In this section, the overall impression of the text and IR research being done in Japan is summarized, and then it is compared to the work being done in the United States.
The first observation is that the Japanese community of computer and information scientists working in the IR and text-related areas is smaller than the comparable communities in the United States and Europe. As a result, Japanese research in these areas tends to follow directions and initiatives begun in the United States. Individual projects are of good quality and are producing interesting technology, but progress has been somewhat impeded by a lack of a Japanese version of TREC or equivalent test collections. Although the value of recall/precision measurements is hotly debated in the IR community, there is no doubt that the culture of experiment and comparison in IR and TREC has led to significant improvements in both the understanding and performance of text access techniques. There have been some efforts to develop test collections for Japanese and this has resulted in a recent Call for Participation for IREX (Japanese Information Retrieval and Extraction Exercise, http://cs.nyu.edu/cs/projects/proteus/irex). IREX is organized by a committee of people from Japanese companies and universities, and is modeled on the TIPSTER and TREC programs. In addition, because TREC has made Chinese collections available, there have been a large number of recent papers on Chinese text retrieval.
Text-related research in Japan covers essentially the same areas as the United States, although there continues to be a strong emphasis on indexing techniques and speed. The differences that arose from the language-dependent aspects of Japanese text are rapidly disappearing.
Japanese companies appear to be focusing on developing the best commercial Asian language search systems for applications in Japanese, Chinese and Korean. There is, however, considerable competition even in this area in that considerable research and development of Chinese IR is underway in China, Singapore, Taiwan and Hong Kong, and Korea has a substantially longer history of IR research than Japan. One general criticism is that there seems to be too much reinvention of basic IR technology in Japan. Nearly every group visited was developing its own search engine (or engines). Licensing of U.S. search engines with Japanese capability such as Verity or Infoseek is limited but may increase as it is demonstrated that search technology is essentially language-independent.
Current Japanese research and text search techniques do not offer significant benefits for English applications. The research is complementary to that being done in the United States, and the results tend to be incremental in nature. As the community of researchers in this area increases, however, we may expect to see more innovation and exploration of new ideas.
A number of groups in Japan are studying information visualization, architectures for scalable IR systems, and the application of natural language processing (NLP) techniques to IR. These are areas that could have a significant impact on the development of text-based systems.
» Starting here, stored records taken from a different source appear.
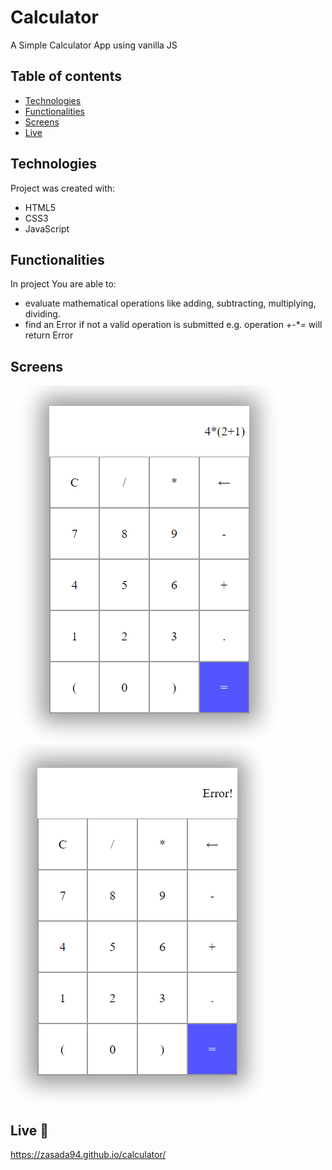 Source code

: # Calculator
A Simple Calculator App using vanilla JS

## Table of contents
* [Technologies](#technologies)
* [Functionalities](#functionalities)
* [Screens](#screens)
* [Live](#live-star2)

## Technologies
Project was created with:
* HTML5
* CSS3
* JavaScript

## Functionalities
In project You are able to:
* evaluate mathematical operations like adding, subtracting, multiplying, dividing.
* find an Error if not a valid operation is submitted e.g. operation +-*= will return Error

## Screens   

![Screenshot1](./screenshots/screen1.png) 
![Screenshot2](./screenshots/screen2.png) 

## Live :star2:
https://zasada94.github.io/calculator/

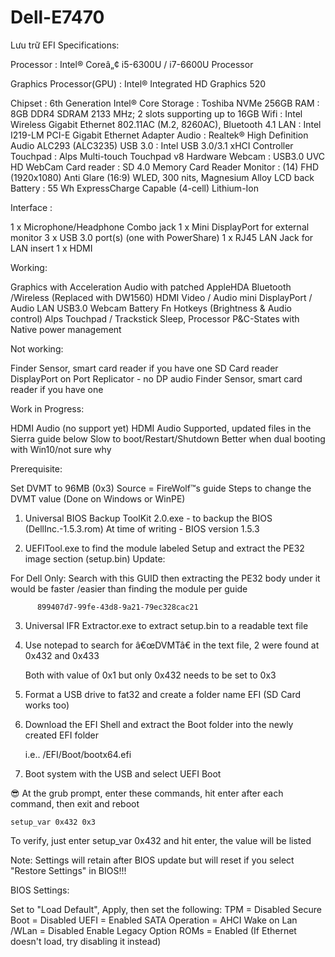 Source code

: # Dell-E7470
Lưu trữ EFI
Specifications:

 

Processor                      : Intel® Coreâ„¢ i5-6300U / i7-6600U Processor 

Graphics Processor(GPU)        : Intel® Integrated HD Graphics 520

Chipset                        : 6th Generation Intel® Core
Storage                        : Toshiba NVMe 256GB 
RAM                            : 8GB DDR4 SDRAM 2133 MHz; 2 slots supporting up to 16GB
Wifi                           : Intel Wireless Gigabit Ethernet 802.11AC (M.2, 8260AC), Bluetooth 4.1
LAN                            : Intel I219-LM PCI-E Gigabit Ethernet Adapter
Audio                          : Realtek® High Definition Audio ALC293 (ALC3235)
USB 3.0                        : Intel USB 3.0/3.1 xHCI Controller
Touchpad                       : Alps Multi-touch Touchpad v8 Hardware
Webcam                         : USB3.0 UVC HD WebCam
Card reader                    : SD 4.0 Memory Card Reader
Monitor                        : (14) FHD (1920x1080) Anti Glare (16:9) WLED, 300 nits, Magnesium Alloy LCD back
Battery                        : 55 Wh ExpressCharge Capable (4-cell) Lithium-Ion

Interface :

1 x Microphone/Headphone Combo jack
1 x Mini DisplayPort for external monitor
3 x USB 3.0 port(s) (one with PowerShare)
1 x RJ45 LAN Jack for LAN insert 
1 x HDMI 

Working:

Graphics with Acceleration
Audio with patched AppleHDA
Bluetooth /Wireless (Replaced with DW1560)
HDMI Video / Audio
mini DisplayPort / Audio
LAN
USB3.0
Webcam
Battery
Fn Hotkeys (Brightness & Audio control)
Alps Touchpad / Trackstick
Sleep, Processor P&C-States with Native power management 

Not working:

Finder Sensor, smart card reader if you have one
SD Card reader
DisplayPort on Port Replicator - no DP audio 
Finder Sensor, smart card reader if you have one

Work in Progress:

HDMI Audio (no support yet)
HDMI Audio Supported, updated files in the Sierra guide below
Slow to boot/Restart/Shutdown Better when dual booting with Win10/not sure why
 

Prerequisite:

Set DVMT to 96MB (0x3)
Source =  FireWolf™s guide
Steps to change the DVMT value (Done on Windows or WinPE) 

1) Universal BIOS Backup ToolKit 2.0.exe - to backup the BIOS (DellInc.-1.5.3.rom) 
    At time of writing - BIOS version 1.5.3

2) UEFITool.exe to find the module labeled Setup and extract the PE32 image section (setup.bin)
  Update:

  For Dell Only: Search with this GUID then extracting the PE32 body under it would be faster /easier than finding the module per guide

          899407d7-99fe-43d8-9a21-79ec328cac21

3) Universal IFR Extractor.exe to extract setup.bin to a readable text file

4) Use notepad to search for â€œDVMTâ€ in the text file,  2 were found at 0x432 and 0x433

    Both with value of 0x1 but only 0x432 needs to be set to 0x3

5) Format a USB drive to fat32 and create a folder name EFI (SD Card works too)

6) Download the EFI Shell and extract the Boot folder into the newly created EFI folder

     i.e.. /EFI/Boot/bootx64.efi

7) Boot system with the USB and select UEFI Boot

😎 At the grub prompt, enter these commands, hit enter after each command, then exit and reboot

    setup_var 0x432 0x3

    

To verify, just enter setup_var 0x432 and hit enter, the value will be listed

Note: Settings will retain after BIOS update but will reset if you select "Restore Settings" in BIOS!!!

 

BIOS Settings:

Set to "Load Default", Apply, then set the following:
TPM = Disabled
Secure Boot = Disabled
UEFI = Enabled
SATA Operation = AHCI
Wake on Lan /WLan = Disabled
Enable Legacy Option ROMs = Enabled
(If Ethernet doesn't load, try disabling it instead)
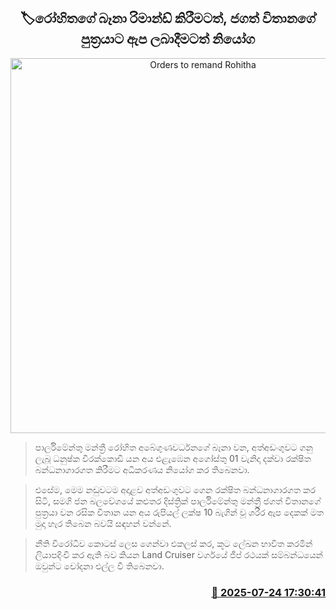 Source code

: <p align='center'><b><h2 align='center' title='Orders to remand Rohitha's son-in-law and grant bail to Jagath Withana's son'>🏷රෝහිතගේ බෑනා රිමාන්ඩ් කිරීමටත්, ජගත් විතානගේ පුත්‍රයාට ඇප ලබාදීමටත් නියෝග</h2></b></p>
<p align='center'><img src='https://helakuru.sgp1.cdn.digitaloceanspaces.com/esana/images/lib/court-2.jpg' width='600' alt='Orders to remand Rohitha's son-in-law and grant bail to Jagath Withana's son'></p>

> පාර්ලිමේන්තු මන්ත්‍රී රෝහිත අබේගුණවර්ධනගේ බෑනා වන, අත්අඩංගුවට ගනු ලැබූ ධනුෂ්ක වීරක්කොඩි යන අය එළැඹෙන අගෝස්තු 01 වැනිදා දක්වා රක්ෂිත බන්ධනාගාරගත කිරීමට අධිකරණය නියෝග කර තිබෙනවා.

> එසේම, මෙම නඩුවටම අදාළව අත්අඩංගුවට ගෙන රක්ෂිත බන්ධනාගාරගත කර සිටි, සමගි ජන බලවේගයේ කළුතර දිස්ත්‍රික් පාර්ලිමේන්තු මන්ත්‍රී ජගත් විතානගේ පුත්‍රයා වන රසික විතාන යන අය රුපියල් ලක්ෂ 10 බැගින් වූ ශරීර ඇප දෙකක් මත මුදා හැර තිබෙන බවයි සඳහන් වන්නේ.

> නීති විරෝධීව කොටස් ලෙස ගෙන්වා එකලස් කර, කූට ලේඛන භාවිත කරමින් ලියාපදිංචි කර ඇති බව කියන Land Cruiser වර්ගයේ ජීප් රථයක් සම්බන්ධයෙන් ඔවුන්ට චෝදනා එල්ල වී තිබෙනවා.



<h3 align='right'><a href='https://www.helakuru.lk/esana/p/112143/'>📅 2025-07-24 17:30:41</a></h3>
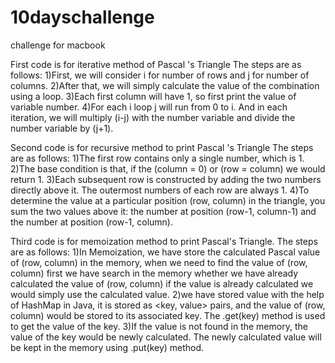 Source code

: # 10dayschallenge

challenge for macbook

First code is for iterative method of Pascal 's Triangle
The steps are as follows:
1)First, we will consider i for number of rows and j for number of columns.
2)After that, we will simply calculate the value of the combination using a loop.
3)Each first column will have 1, so first print the value of variable number.
4)For each i loop j will run from 0 to i. And in each iteration, we will multiply (i-j) with the number variable and divide the number variable by (j+1).

Second code is for recursive method to print Pascal 's Triangle
The steps are as follows:
1)The first row contains only a single number, which is 1.
2)The base condition is that, if the (column = 0) or (row = column) we would return 1.
3)Each subsequent row is constructed by adding the two numbers directly above it. The outermost numbers of each row are always 1.
4)To determine the value at a particular position (row, column) in the triangle, you sum the two values above it: the number at position (row-1, column-1) and the number at position (row-1, column).

Third code is for memoization method to print Pascal's Triangle.
The steps are as follows:
1)In Memoization, we have store the calculated Pascal value of (row, column) in the memory, when we need to find the value of (row, column) first we have search in the memory whether we have already calculated the value of (row, column) if the value is already calculated we would simply use the calculated value.
2)we have stored value with the help of HashMap in Java, it is stored as <key, value> pairs, and the value of (row, column) would be stored to its associated key. The .get(key) method is used to get the value of the key.
3)If the value is not found in the memory, the value of the key would be newly calculated. The newly calculated value will be kept in the memory using .put(key) method.
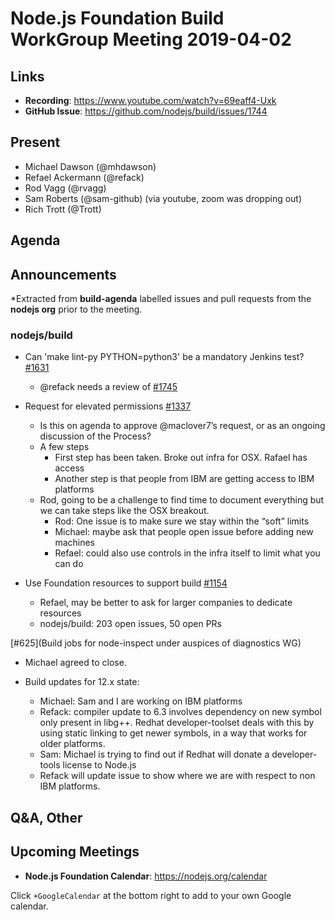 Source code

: # Node.js Foundation Build WorkGroup Meeting 2019-04-02

## Links

*  **Recording**: https://www.youtube.com/watch?v=69eaff4-Uxk  
* **GitHub Issue**: https://github.com/nodejs/build/issues/1744

## Present

* Michael Dawson (@mhdawson)
* Refael Ackermann (@refack)
* Rod Vagg (@rvagg)
* Sam Roberts (@sam-github) (via youtube, zoom was dropping out)
* Rich Trott (@Trott)
 
## Agenda

## Announcements
 
*Extracted from **build-agenda** labelled issues and pull requests from the **nodejs org** prior to the meeting.

### nodejs/build

* Can 'make lint-py PYTHON=python3' be a mandatory Jenkins test? [#1631](https://github.com/nodejs/build/issues/1631)
  * @refack needs a review of [#1745](https://github.com/nodejs/build/pull/1745)

* Request for elevated permissions [#1337](https://github.com/nodejs/build/issues/1337)
  * Is this on agenda to approve @maclover7’s request, or as an ongoing discussion of the 
    Process?
  * A few steps 
    * First step has been taken.  Broke out infra for OSX.  Rafael has access
    * Another step is that people from IBM are getting access to IBM platforms
  * Rod, going to be a challenge to find time to document everything but we can take steps
    like the OSX breakout.
    * Rod: One issue is to make sure we stay within the “soft” limits
    * Michael: maybe ask that people open issue before adding new machines
    * Refael: could also use controls in the infra itself to limit what you can do 

* Use Foundation resources to support build [#1154](https://github.com/nodejs/build/issues/1154)
  * Refael, may be better to ask for larger companies to dedicate resources
  * nodejs/build: 203 open issues, 50 open PRs

[#625](Build jobs for node-inspect under auspices of diagnostics WG)
  * Michael agreed to close.

* Build updates for 12.x state:
  * Michael: Sam and I are working on IBM platforms
  * Refack: compiler update to 6.3 involves dependency on new symbol only present in libg++. Redhat developer-toolset deals with this by using static linking to get newer symbols, in a way that works for older platforms.
  * Sam: Michael is trying to find out if Redhat will donate a developer-tools license to Node.js
  * Refack will update issue to show where we are with respect to non IBM platforms.

## Q&A, Other

## Upcoming Meetings

* **Node.js Foundation Calendar**: https://nodejs.org/calendar

Click `+GoogleCalendar` at the bottom right to add to your own Google calendar.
For example, the use of NLP techniques for IR has been studied in the United States for some time because of the obvious potential benefits of a system that "understands" the query better than a word-based system. Despite those potential benefits, research using quantitative evaluation based on test collections such as TREC has never demonstrated any retrieval effectiveness improvements from NLP. On the other hand, there is some evidence that language-based techniques may work better in Japanese than in English (Fujii 1997), and this may lead to a better understanding of text retrieval in general. Information visualization is another area where the opportunity exists for substantial innovation and synergy between Japanese research groups. An example of a visualization interface being developed and deployed by IBM Japan is shown in Figure 5.1.
In conclusion, the WTEC panelists' view was that text-related research in Japan has been lagging behind that of the United States and Europe, but that substantial recent investments by companies and universities in this area mean that this gap is rapidly narrowing. One should expect to see substantially more new techniques and research directions originating in Japan in the near future.

Fig. 5.1. IBM information outlining: search, extraction, categorization, and
abstraction.